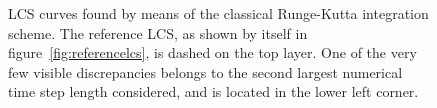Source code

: \begin{figure}[htpb]
    \centering
    
    \caption[LCS curves found by means of the classical Runge-Kutta integration scheme]{
        LCS curves found by means of the classical Runge-Kutta integration scheme. The
        reference LCS, as shown by itself in figure~\ref{fig:referencelcs},
        is dashed on the top layer. One of the very few visible
        discrepancies belongs to the second largest numerical time step length
        considered, and is located in the lower left corner.}
    \label{fig:lcs_rk4}
\end{figure}
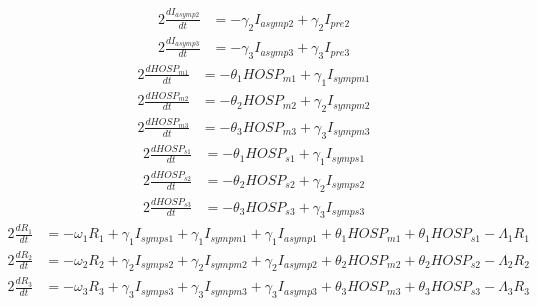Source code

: \documentclass{article}%
\begin{document}
\begin{alignat*}{2}%
\frac{dI_{asymp2}}{dt} &= -\gamma_{2} I_{asymp2} +  \gamma_{2} I_{pre2}%
\end{alignat*}%
\begin{alignat*}{2}%
\frac{dI_{asymp3}}{dt} &= -\gamma_{3} I_{asymp3} +  \gamma_{3} I_{pre3}%
\end{alignat*}%
\begin{alignat*}{2}%
\frac{dHOSP_{m1}}{dt} &= -\theta_{1} HOSP_{m1} +  \gamma_{1} I_{sympm1}%
\end{alignat*}%
\begin{alignat*}{2}%
\frac{dHOSP_{m2}}{dt} &= -\theta_{2} HOSP_{m2} +  \gamma_{2} I_{sympm2}%
\end{alignat*}%
\begin{alignat*}{2}%
\frac{dHOSP_{m3}}{dt} &= -\theta_{3} HOSP_{m3} +  \gamma_{3} I_{sympm3}%
\end{alignat*}%
\begin{alignat*}{2}%
\frac{dHOSP_{s1}}{dt} &= -\theta_{1} HOSP_{s1} +  \gamma_{1} I_{symps1}%
\end{alignat*}%
\begin{alignat*}{2}%
\frac{dHOSP_{s2}}{dt} &= -\theta_{2} HOSP_{s2} +  \gamma_{2} I_{symps2}%
\end{alignat*}%
\begin{alignat*}{2}%
\frac{dHOSP_{s3}}{dt} &= -\theta_{3} HOSP_{s3} +  \gamma_{3} I_{symps3}%
\end{alignat*}%
\begin{alignat*}{2}%
\frac{dR_{1}}{dt} &= -\omega_{1} R_{1} +  \gamma_{1} I_{symps1} +  \gamma_{1} I_{sympm1} +  \gamma_{1} I_{asymp1} +  \theta_{1} HOSP_{m1} +  \theta_{1} HOSP_{s1} -\Lambda_{1} R_{1}%
\end{alignat*}%
\begin{alignat*}{2}%
\frac{dR_{2}}{dt} &= -\omega_{2} R_{2} +  \gamma_{2} I_{symps2} +  \gamma_{2} I_{sympm2} +  \gamma_{2} I_{asymp2} +  \theta_{2} HOSP_{m2} +  \theta_{2} HOSP_{s2} -\Lambda_{2} R_{2}%
\end{alignat*}%
\begin{alignat*}{2}%
\frac{dR_{3}}{dt} &= -\omega_{3} R_{3} +  \gamma_{3} I_{symps3} +  \gamma_{3} I_{sympm3} +  \gamma_{3} I_{asymp3} +  \theta_{3} HOSP_{m3} +  \theta_{3} HOSP_{s3} -\Lambda_{3} R_{3}%
\end{alignat*}%
\end{document}
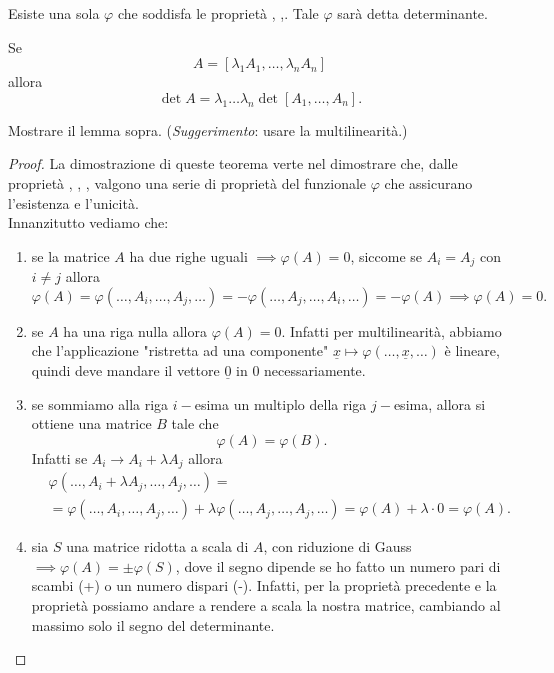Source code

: \begin{theorem} \label{thm:ex_uniq_det}
    Esiste una sola $\varphi$ che soddisfa le proprietà , ,. Tale $\varphi$ sarà detta determinante.
\end{theorem}
\begin{lemma}
    Se
    $$
    A = [\lambda_1 A_1, \ldots, \lambda_n A_n]
    $$ allora
    $$
        \det{A} = \lambda_1 \ldots \lambda_n \det{[A_1, \ldots, A_n]}.
    $$
\end{lemma}
\begin{exercise}
    Mostrare il lemma sopra. (\emph{Suggerimento}: usare la multilinearità.)
\end{exercise}
\begin{proof}
    La dimostrazione di queste teorema verte nel dimostrare che, dalle proprietà , , , valgono una serie di proprietà del funzionale $\varphi$ che assicurano l'esistenza e l'unicità. \\
    Innanzitutto vediamo che:
    \begin{enumerate}
        \item se la matrice $A$ ha due righe uguali $\implies \varphi(A) = 0$, siccome se $A_i = A_j$ con $i \neq j$ allora
        $$
            \varphi(A) = \varphi(\ldots, A_i, \ldots, A_j, \ldots) = - \varphi(\ldots, A_j, \ldots, A_i, \ldots) = - \varphi(A) \implies \varphi(A) = 0.
        $$
        \item se $A$ ha una riga nulla allora $\varphi(A) = 0$. Infatti per multilinearità, abbiamo che l'applicazione "ristretta ad una componente" $\underline{x} \mapsto \varphi(\ldots, \underline{x}, \ldots)$ è lineare, quindi deve mandare il vettore $\underline{0}$ in $0$ necessariamente.
        \item se sommiamo alla riga $i-$esima un multiplo della riga $j-$esima, allora si ottiene una matrice $B$ tale che
        $$
            \varphi(A) = \varphi(B).
        $$
        Infatti se $A_i \to A_i + \lambda A_j$ allora
        \begin{align}
            &\varphi(\ldots, A_i + \lambda A_j, \ldots, A_j, \ldots) = \\
            &= \varphi(\ldots, A_i, \ldots, A_j, \ldots) + \lambda \varphi(\ldots, A_j, \ldots, A_j, \ldots) = \varphi(A) + \lambda \cdot 0 = \varphi(A).
        \end{align}
        \item sia $S$ una matrice ridotta a scala di $A$, con riduzione di Gauss $\implies \varphi(A) = \pm \varphi(S)$, dove il segno dipende se ho fatto un numero pari di scambi (+) o un numero dispari (-). Infatti, per la proprietà precedente e la proprietà  possiamo andare a rendere a scala la nostra matrice, cambiando al massimo solo il segno del determinante.

\end{enumerate}
\end{proof}
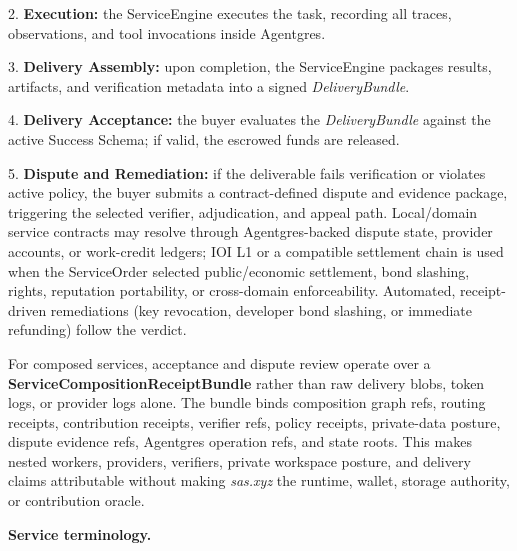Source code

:\documentclass[
  11pt,
]{article}
\begin{document}
2. \textbf{Execution:} the ServiceEngine executes the task, recording
all traces, observations, and tool invocations inside Agentgres.

3. \textbf{Delivery Assembly:} upon completion, the ServiceEngine
packages results, artifacts, and verification metadata into a signed
\emph{DeliveryBundle}.

4. \textbf{Delivery Acceptance:} the buyer evaluates the
\emph{DeliveryBundle} against the active Success Schema; if valid, the
escrowed funds are released.

5. \textbf{Dispute and Remediation:} if the deliverable fails
verification or violates active policy, the buyer submits a
contract-defined dispute and evidence package, triggering the selected
verifier, adjudication, and appeal path. Local/domain service contracts may resolve through
Agentgres-backed dispute state, provider accounts, or work-credit
ledgers; IOI L1 or a compatible settlement chain is used when the
ServiceOrder selected public/economic settlement, bond slashing, rights,
reputation portability, or cross-domain enforceability. Automated,
receipt-driven remediations (key revocation, developer bond slashing, or
immediate refunding) follow the verdict.

For composed services, acceptance and dispute review operate over a
\textbf{ServiceCompositionReceiptBundle} rather than raw delivery blobs,
token logs, or provider logs alone. The bundle binds composition graph
refs, routing receipts, contribution receipts, verifier refs, policy
receipts, private-data posture, dispute evidence refs, Agentgres
operation refs, and state roots. This makes nested workers, providers,
verifiers, private workspace posture, and delivery claims attributable
without making \emph{sas.xyz} the runtime, wallet, storage authority, or
contribution oracle.

\textbf{Service terminology.}
\end{document}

### What is required
Write out the data again word for word, minus any images.

### Response to this exercise
Source code

: \begin{figure}[htpb]
    \centering
    
    \caption[LCS curves found by means of the classical Runge-Kutta integration scheme]{
        LCS curves found by means of the classical Runge-Kutta integration scheme. The
        reference LCS, as shown by itself in figure~\ref{fig:referencelcs},
        is dashed on the top layer. One of the very few visible
        discrepancies belongs to the second largest numerical time step length
        considered, and is located in the lower left corner.}
    \label{fig:lcs_rk4}
\end{figure}
Source code

: \documentclass{article}%
\begin{document}
\begin{alignat*}{2}%
\frac{dI_{asymp2}}{dt} &= -\gamma_{2} I_{asymp2} +  \gamma_{2} I_{pre2}%
\end{alignat*}%
\begin{alignat*}{2}%
\frac{dI_{asymp3}}{dt} &= -\gamma_{3} I_{asymp3} +  \gamma_{3} I_{pre3}%
\end{alignat*}%
\begin{alignat*}{2}%
\frac{dHOSP_{m1}}{dt} &= -\theta_{1} HOSP_{m1} +  \gamma_{1} I_{sympm1}%
\end{alignat*}%
\begin{alignat*}{2}%
\frac{dHOSP_{m2}}{dt} &= -\theta_{2} HOSP_{m2} +  \gamma_{2} I_{sympm2}%
\end{alignat*}%
\begin{alignat*}{2}%
\frac{dHOSP_{m3}}{dt} &= -\theta_{3} HOSP_{m3} +  \gamma_{3} I_{sympm3}%
\end{alignat*}%
\begin{alignat*}{2}%
\frac{dHOSP_{s1}}{dt} &= -\theta_{1} HOSP_{s1} +  \gamma_{1} I_{symps1}%
\end{alignat*}%
\begin{alignat*}{2}%
\frac{dHOSP_{s2}}{dt} &= -\theta_{2} HOSP_{s2} +  \gamma_{2} I_{symps2}%
\end{alignat*}%
\begin{alignat*}{2}%
\frac{dHOSP_{s3}}{dt} &= -\theta_{3} HOSP_{s3} +  \gamma_{3} I_{symps3}%
\end{alignat*}%
\begin{alignat*}{2}%
\frac{dR_{1}}{dt} &= -\omega_{1} R_{1} +  \gamma_{1} I_{symps1} +  \gamma_{1} I_{sympm1} +  \gamma_{1} I_{asymp1} +  \theta_{1} HOSP_{m1} +  \theta_{1} HOSP_{s1} -\Lambda_{1} R_{1}%
\end{alignat*}%
\begin{alignat*}{2}%
\frac{dR_{2}}{dt} &= -\omega_{2} R_{2} +  \gamma_{2} I_{symps2} +  \gamma_{2} I_{sympm2} +  \gamma_{2} I_{asymp2} +  \theta_{2} HOSP_{m2} +  \theta_{2} HOSP_{s2} -\Lambda_{2} R_{2}%
\end{alignat*}%
\begin{alignat*}{2}%
\frac{dR_{3}}{dt} &= -\omega_{3} R_{3} +  \gamma_{3} I_{symps3} +  \gamma_{3} I_{sympm3} +  \gamma_{3} I_{asymp3} +  \theta_{3} HOSP_{m3} +  \theta_{3} HOSP_{s3} -\Lambda_{3} R_{3}%
\end{alignat*}%
\end{document}
Source code

: \begin{theorem} \label{thm:ex_uniq_det}
    Esiste una sola $\varphi$ che soddisfa le proprietà , ,. Tale $\varphi$ sarà detta determinante.
\end{theorem}
\begin{lemma}
    Se
    $$
    A = [\lambda_1 A_1, \ldots, \lambda_n A_n]
    $$ allora
    $$
        \det{A} = \lambda_1 \ldots \lambda_n \det{[A_1, \ldots, A_n]}.
    $$
\end{lemma}
\begin{exercise}
    Mostrare il lemma sopra. (\emph{Suggerimento}: usare la multilinearità.)
\end{exercise}
\begin{proof}
    La dimostrazione di queste teorema verte nel dimostrare che, dalle proprietà , , , valgono una serie di proprietà del funzionale $\varphi$ che assicurano l'esistenza e l'unicità. \\
    Innanzitutto vediamo che:
    \begin{enumerate}
        \item se la matrice $A$ ha due righe uguali $\implies \varphi(A) = 0$, siccome se $A_i = A_j$ con $i \neq j$ allora
        $$
            \varphi(A) = \varphi(\ldots, A_i, \ldots, A_j, \ldots) = - \varphi(\ldots, A_j, \ldots, A_i, \ldots) = - \varphi(A) \implies \varphi(A) = 0.
        $$
        \item se $A$ ha una riga nulla allora $\varphi(A) = 0$. Infatti per multilinearità, abbiamo che l'applicazione "ristretta ad una componente" $\underline{x} \mapsto \varphi(\ldots, \underline{x}, \ldots)$ è lineare, quindi deve mandare il vettore $\underline{0}$ in $0$ necessariamente.
        \item se sommiamo alla riga $i-$esima un multiplo della riga $j-$esima, allora si ottiene una matrice $B$ tale che
        $$
            \varphi(A) = \varphi(B).
        $$
        Infatti se $A_i \to A_i + \lambda A_j$ allora
        \begin{align}
            &\varphi(\ldots, A_i + \lambda A_j, \ldots, A_j, \ldots) = \\
            &= \varphi(\ldots, A_i, \ldots, A_j, \ldots) + \lambda \varphi(\ldots, A_j, \ldots, A_j, \ldots) = \varphi(A) + \lambda \cdot 0 = \varphi(A).
        \end{align}
        \item sia $S$ una matrice ridotta a scala di $A$, con riduzione di Gauss $\implies \varphi(A) = \pm \varphi(S)$, dove il segno dipende se ho fatto un numero pari di scambi (+) o un numero dispari (-). Infatti, per la proprietà precedente e la proprietà  possiamo andare a rendere a scala la nostra matrice, cambiando al massimo solo il segno del determinante.

\end{enumerate}
\end{proof}
Source code

:\documentclass[
  11pt,
]{article}
\begin{document}
2. \textbf{Execution:} the ServiceEngine executes the task, recording
all traces, observations, and tool invocations inside Agentgres.

3. \textbf{Delivery Assembly:} upon completion, the ServiceEngine
packages results, artifacts, and verification metadata into a signed
\emph{DeliveryBundle}.

4. \textbf{Delivery Acceptance:} the buyer evaluates the
\emph{DeliveryBundle} against the active Success Schema; if valid, the
escrowed funds are released.

5. \textbf{Dispute and Remediation:} if the deliverable fails
verification or violates active policy, the buyer submits a
contract-defined dispute and evidence package, triggering the selected
verifier, adjudication, and appeal path. Local/domain service contracts may resolve through
Agentgres-backed dispute state, provider accounts, or work-credit
ledgers; IOI L1 or a compatible settlement chain is used when the
ServiceOrder selected public/economic settlement, bond slashing, rights,
reputation portability, or cross-domain enforceability. Automated,
receipt-driven remediations (key revocation, developer bond slashing, or
immediate refunding) follow the verdict.

For composed services, acceptance and dispute review operate over a
\textbf{ServiceCompositionReceiptBundle} rather than raw delivery blobs,
token logs, or provider logs alone. The bundle binds composition graph
refs, routing receipts, contribution receipts, verifier refs, policy
receipts, private-data posture, dispute evidence refs, Agentgres
operation refs, and state roots. This makes nested workers, providers,
verifiers, private workspace posture, and delivery claims attributable
without making \emph{sas.xyz} the runtime, wallet, storage authority, or
contribution oracle.

\textbf{Service terminology.}
\end{document}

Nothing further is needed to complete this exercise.